Definitely just saw the guy I went on a date with Friday night dressed in medeival knight gear on the quad preparing for battle. Oh my God.
I just got wrote up for "repeatedly smelling like alcohol"
That was long passed due.
Last night was epic. Hooked up with Emma Watson, found twenty bucks, and then passed out on my floor.
No you didn't. You drank unbelievable amounts of 151, passed out in someone else's bathroom, and we carried you back to your floor. Nice dreams though.
Have you ever seen an entire lecture hall fist pump? It's magical.
There is nothing like getting stoned and spying on people with binoculars
Life lesson today, a six foot hot guy I meet at a party CANNOT fit on my bike with me.
The other night I NICELY told her she looked like Jack Sparrow
So apparently I ended up throwing my clothes in the toilet after getting kicked out of TQ and ran around the neighborhood in my boxers. Works gonna suck hard once this hangover kicks in. Also: I lost a shoe so looks like flipflops for the rest of winter
I still feel like a bad person. A shoulder to cry on became a dick to suck.
I really thought I'd be the only alcoholic drinking alone in my car at noon in the Lowe's parking lot. Passed out dude in the car next to me begs to differ.
I was less embarrassed asking him to torrent the teen mom's porn. I'm not gonna ask him to about season 4 of PLL.

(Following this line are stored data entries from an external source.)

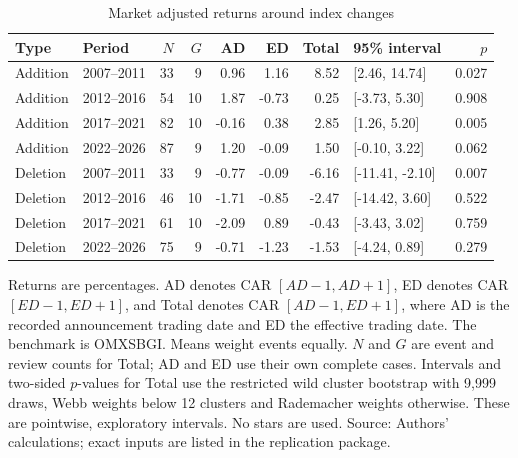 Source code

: \begin{table}[!htbp]
\centering
\caption{Market adjusted returns around index changes}\label{tab:returns}
\small
\setlength{\tabcolsep}{5pt}
\begin{tabular}{llrrrrrlr}
\toprule
Type & Period & $N$ & $G$ & AD & ED & Total & 95\% interval & $p$ \\
\midrule
Addition & 2007--2011 & 33 & 9 & 0.96 & 1.16 & 8.52 & [2.46, 14.74] & 0.027 \\
Addition & 2012--2016 & 54 & 10 & 1.87 & -0.73 & 0.25 & [-3.73, 5.30] & 0.908 \\
Addition & 2017--2021 & 82 & 10 & -0.16 & 0.38 & 2.85 & [1.26, 5.20] & 0.005 \\
Addition & 2022--2026 & 87 & 9 & 1.20 & -0.09 & 1.50 & [-0.10, 3.22] & 0.062 \\
Deletion & 2007--2011 & 33 & 9 & -0.77 & -0.09 & -6.16 & [-11.41, -2.10] & 0.007 \\
Deletion & 2012--2016 & 46 & 10 & -1.71 & -0.85 & -2.47 & [-14.42, 3.60] & 0.522 \\
Deletion & 2017--2021 & 61 & 10 & -2.09 & 0.89 & -0.43 & [-3.43, 3.02] & 0.759 \\
Deletion & 2022--2026 & 75 & 9 & -0.71 & -1.23 & -1.53 & [-4.24, 0.89] & 0.279 \\
\bottomrule
\end{tabular}
\begin{minipage}{\linewidth}\footnotesize\vspace{5pt}
Returns are percentages. AD denotes CAR $[AD-1,AD+1]$, ED denotes CAR $[ED-1,ED+1]$, and Total denotes CAR $[AD-1,ED+1]$, where AD is the recorded announcement trading date and ED the effective trading date. The benchmark is OMXSBGI. Means weight events equally. $N$ and $G$ are event and review counts for Total; AD and ED use their own complete cases. Intervals and two-sided $p$-values for Total use the restricted wild cluster bootstrap with 9,999 draws, Webb weights below 12 clusters and Rademacher weights otherwise. These are pointwise, exploratory intervals. No stars are used. Source: Authors' calculations; exact inputs are listed in the replication package.
\end{minipage}
\end{table}
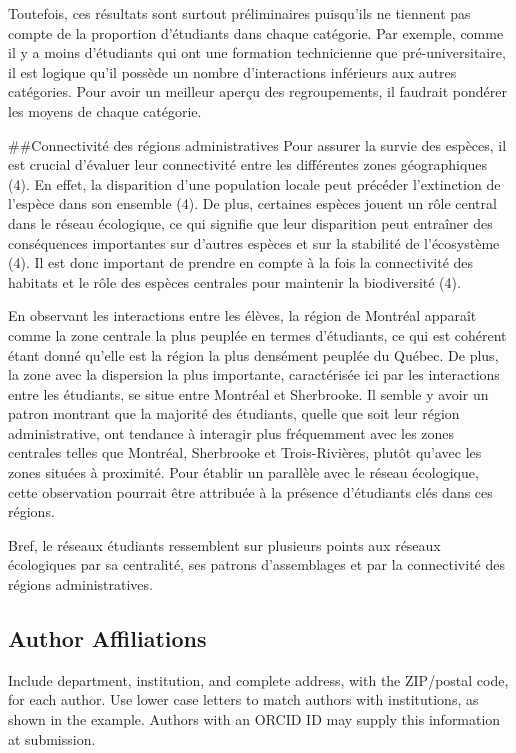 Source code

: \documentclass[9pt,twocolumn,twoside,]{pnas-new}
\begin{document}
Toutefois, ces résultats sont surtout préliminaires puisqu'ils ne
tiennent pas compte de la proportion d'étudiants dans chaque catégorie.
Par exemple, comme il y a moins d'étudiants qui ont une formation
technicienne que pré-universitaire, il est logique qu'il possède un
nombre d'interactions inférieurs aux autres catégories. Pour avoir un
meilleur aperçu des regroupements, il faudrait pondérer les moyens de
chaque catégorie.

\#\#Connectivité des régions administratives Pour assurer la survie des
espèces, il est crucial d'évaluer leur connectivité entre les
différentes zones géographiques (4). En effet, la disparition d'une
population locale peut précéder l'extinction de l'espèce dans son
ensemble (4). De plus, certaines espèces jouent un rôle central dans le
réseau écologique, ce qui signifie que leur disparition peut entraîner
des conséquences importantes sur d'autres espèces et sur la stabilité de
l'écosystème (4). Il est donc important de prendre en compte à la fois
la connectivité des habitats et le rôle des espèces centrales pour
maintenir la biodiversité (4).

En observant les interactions entre les élèves, la région de Montréal
apparaît comme la zone centrale la plus peuplée en termes d'étudiants,
ce qui est cohérent étant donné qu'elle est la région la plus densément
peuplée du Québec. De plus, la zone avec la dispersion la plus
importante, caractérisée ici par les interactions entre les étudiants,
se situe entre Montréal et Sherbrooke. Il semble y avoir un patron
montrant que la majorité des étudiants, quelle que soit leur région
administrative, ont tendance à interagir plus fréquemment avec les zones
centrales telles que Montréal, Sherbrooke et Trois-Rivières, plutôt
qu'avec les zones situées à proximité. Pour établir un parallèle avec le
réseau écologique, cette observation pourrait être attribuée à la
présence d'étudiants clés dans ces régions.

Bref, le réseaux étudiants ressemblent sur plusieurs points aux réseaux
écologiques par sa centralité, ses patrons d'assemblages et par la
connectivité des régions administratives.

\hypertarget{author-affiliations}{%
\subsection*{Author Affiliations}\label{author-affiliations}}

Include department, institution, and complete address, with the
ZIP/postal code, for each author. Use lower case letters to match
authors with institutions, as shown in the example. Authors with an
ORCID ID may supply this information at submission.
\end{document}
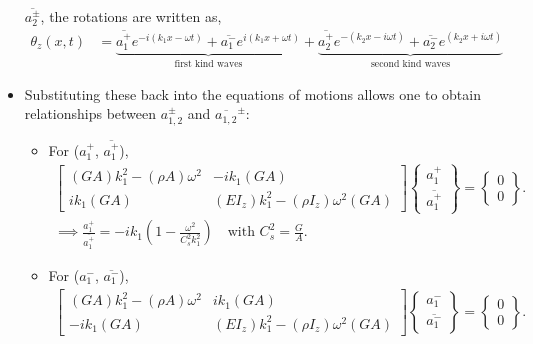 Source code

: \documentclass[aspectratio=169]{beamertmd}
\begin{document}
\begin{frame}[allowframebreaks]
\begin{itemize}
    $\overline{a_2^\pm}$, the rotations are written as,
    \begin{align*}
      \theta_z(x, t) &= \underbrace{\overline{a_1^+} e^{-i(k_1x-\omega t)}
                       + \overline{a_1^-} e^{i(k_1x+\omega
                       t)}}_{\text{first kind waves}} +
                       \underbrace{\overline{a_2^+} e^{-(k_2x-i\omega t)} +
                       \overline{a_2^-} e^{(k_2x+i\omega t)}}_{\text{second
                       kind waves}} 
    \end{align*}
  \item Substituting these back into the equations of motions allows
    one to obtain relationships between $a_{1,2}^\pm$ and
    $\overline{a_{1,2}}^\pm$:
    \begin{itemize}
    \item For ($a_1^+$, $\overline{a_1^+}$),
      \begin{align*}
        \begin{bmatrix} (GA)k_1^2-(\rho A)\omega^2 & -ik_1(GA)\\
          ik_1(GA) & (EI_z)k_1^2-(\rho I_z)\omega^2
          (GA) \end{bmatrix} \begin{Bmatrix} a_1^+\\
          \overline{a_1^+} \end{Bmatrix} = \begin{Bmatrix} 0\\
          0 \end{Bmatrix}.\\
        \implies \boxed{\frac{a_1^+}{\overline{a_1^+}} =
        -ik_1\left(1-\frac{\omega^2}{C_s^2k_1^2}\right)} \quad
        \text{with } C_s^2 = \frac{G}{A}.
      \end{align*}        
    \item For ($a_1^-$, $\overline{a_1^-}$),
      \begin{align*}
        \begin{bmatrix} (GA)k_1^2-(\rho A)\omega^2 & ik_1(GA)\\
          -ik_1(GA) & (EI_z)k_1^2-(\rho I_z)\omega^2
          (GA) \end{bmatrix} \begin{Bmatrix} a_1^-\\
          \overline{a_1^-} \end{Bmatrix} = \begin{Bmatrix} 0\\
          0 \end{Bmatrix}.\\

\end{align*}
\end{itemize}
\end{itemize}
\end{frame}
\end{document}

This is either the best idea i've ever had or the worst. stay tuned.
You kept yelling stranger danger at Nick because he was talking to that girl you didn't like. Your not invited ever again.
the teacher told me he was disappointed and when I asked why he just shook his head. remember that kid that caught us having sex behind the school? pretty sure that was his son.